BEYROUTH: Six personnes ont été tuées par des tirs de la police kurde locale à Minbej et ses environs, ville majoritairement arabe du nord de la Syrie, qui a connu deux jours de heurts et de manifestations contre la conscription obligatoire, a rapporté mercredi une ONG.
Les accrochages meurtriers ont secoué lundi et mardi Minbej et des villages environnants, selon l'Observatoire syrien des droits de l'Homme (OSDH), poussant les autorités locales à annoncer mercredi une suspension de la conscription.
Ces affrontements, dans une région majoritairement arabe mais avec une présence kurde, illustrent les limites de l'administration semi-autonome kurde face au mécontentement populaire, attisé par les difficultés économiques marquées par des pénuries de carburant et de matériaux de construction.
"Six manifestants ont été tués en 48 heures par des tirs des forces de sécurité (...) durant des manifestations organisées contre la conscription obligatoire", a indiqué l'Observatoire après avoir fourni un premier bilan de quatre morts.
La conscription dure environ un an et vient grossir les rangs d'une unité sous les ordres des Forces démocratiques syriennes (FDS), coalition militaire arabo-kurde, a expliqué à l'AFP le directeur de l'Observatoire, Rami Abdel Rahmane.
Après la mort lundi d'une première personne tuée par des tirs de la police kurde durant une manifestation dénonçant la conscription, la mobilisation a ensuite grossi. Des manifestants ont bloqué des routes et attaqué un barrage de contrôle, selon la même source.
Après une réunion des forces de sécurité avec des figures tribales locales, les responsables ont annoncé mercredi "l'arrêt" de la campagne de conscription à Minbej et ses environs pour soumettre le dossier "à l'étude et à la discussion", selon un communiqué publié par le Conseil militaire de Minbej, rattaché aux FDS.
Le texte annonce aussi la libération de manifestants arrêtés et la création d'une commission pour enquêter sur les violences des jours précédents.
Le Conseil militaire de Minbej avait dénoncé mardi soir des "attaques" contre des locaux des forces de l'ordre, pointant du doigt des acteurs cherchant à "pousser la région vers le chaos".

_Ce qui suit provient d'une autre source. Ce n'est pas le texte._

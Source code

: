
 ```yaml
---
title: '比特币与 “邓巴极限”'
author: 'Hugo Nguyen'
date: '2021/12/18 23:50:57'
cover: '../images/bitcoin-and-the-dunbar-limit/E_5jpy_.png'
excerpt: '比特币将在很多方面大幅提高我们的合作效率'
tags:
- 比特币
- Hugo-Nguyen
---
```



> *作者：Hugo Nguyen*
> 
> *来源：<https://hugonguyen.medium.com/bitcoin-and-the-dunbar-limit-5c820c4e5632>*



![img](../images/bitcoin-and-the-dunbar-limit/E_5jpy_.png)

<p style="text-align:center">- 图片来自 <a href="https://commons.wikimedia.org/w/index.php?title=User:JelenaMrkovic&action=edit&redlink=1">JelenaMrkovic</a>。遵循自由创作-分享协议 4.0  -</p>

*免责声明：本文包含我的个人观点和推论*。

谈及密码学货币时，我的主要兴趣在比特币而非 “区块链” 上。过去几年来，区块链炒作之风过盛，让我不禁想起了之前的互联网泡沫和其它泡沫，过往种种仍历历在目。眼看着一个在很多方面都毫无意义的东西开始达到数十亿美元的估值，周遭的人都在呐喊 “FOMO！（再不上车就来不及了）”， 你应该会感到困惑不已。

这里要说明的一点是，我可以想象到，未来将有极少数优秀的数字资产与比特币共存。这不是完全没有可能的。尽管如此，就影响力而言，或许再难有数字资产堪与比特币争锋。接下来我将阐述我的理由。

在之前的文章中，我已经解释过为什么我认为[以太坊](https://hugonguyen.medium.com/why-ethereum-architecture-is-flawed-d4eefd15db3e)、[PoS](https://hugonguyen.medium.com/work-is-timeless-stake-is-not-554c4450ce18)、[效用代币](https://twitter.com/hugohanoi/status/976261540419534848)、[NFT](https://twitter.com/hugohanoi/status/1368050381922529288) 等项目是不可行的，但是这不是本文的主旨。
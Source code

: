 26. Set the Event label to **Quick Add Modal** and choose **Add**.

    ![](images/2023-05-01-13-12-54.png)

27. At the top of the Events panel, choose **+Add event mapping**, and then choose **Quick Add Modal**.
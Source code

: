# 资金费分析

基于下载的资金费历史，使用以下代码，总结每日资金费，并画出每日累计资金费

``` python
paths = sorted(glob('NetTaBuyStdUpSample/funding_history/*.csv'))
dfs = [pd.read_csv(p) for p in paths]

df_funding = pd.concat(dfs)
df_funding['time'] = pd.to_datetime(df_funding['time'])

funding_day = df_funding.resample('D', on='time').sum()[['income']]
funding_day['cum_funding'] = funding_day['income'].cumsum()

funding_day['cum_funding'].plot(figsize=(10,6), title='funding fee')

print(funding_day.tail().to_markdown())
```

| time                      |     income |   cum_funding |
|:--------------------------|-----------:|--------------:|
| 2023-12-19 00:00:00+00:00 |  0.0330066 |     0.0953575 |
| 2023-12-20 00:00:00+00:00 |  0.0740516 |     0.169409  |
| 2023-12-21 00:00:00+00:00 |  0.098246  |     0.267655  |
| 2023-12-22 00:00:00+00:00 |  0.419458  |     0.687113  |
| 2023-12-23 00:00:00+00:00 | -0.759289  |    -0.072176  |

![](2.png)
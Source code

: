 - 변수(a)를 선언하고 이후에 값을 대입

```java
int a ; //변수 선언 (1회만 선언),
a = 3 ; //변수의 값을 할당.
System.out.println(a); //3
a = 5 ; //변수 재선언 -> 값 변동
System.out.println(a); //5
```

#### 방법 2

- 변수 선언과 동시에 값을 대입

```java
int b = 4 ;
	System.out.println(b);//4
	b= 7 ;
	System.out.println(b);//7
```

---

"Ces instances prennent pour prétexte l'enrôlement dans l'auto-défense (la conscription), mais ce devoir est en vigueur depuis sept ans sans aucun problème", a justifié le Conseil.
A la mi-mai, des manifestations contre une hausse des prix du carburant ont secoué des régions kurdes. L'observatoire avait fait état de deux morts dans de violentes échauffourées, avant que les autorités kurdes ne fassent marche arrière.
Les FDS, fer de lance de la lutte antijihadistes soutenues par les Occidentaux, contrôlent aujourd'hui de vastes pans de territoires dans l'Est et le Nord-Est de la Syrie.
Depuis fin 2019, des soldats du régime syrien sont stationnés à Minbej, à l'issu d'un accord entre le pouvoir de Bachar al-Assad et les Kurdes, acculés à l'époque par une offensive de la Turquie voisine.
"L'administration autonome (...) est en plein effondrement économique", a souligné sur Twitter l'expert sur la Syrie Nicholas Heras.
"Cela donnera à la Turquie, à Assad et ses alliés des opportunités pour défaire l'administration (...). Cela va accélérer l'instabilité. De nombreux Minbej se profilent à l'horizon", a-t-il ajouté.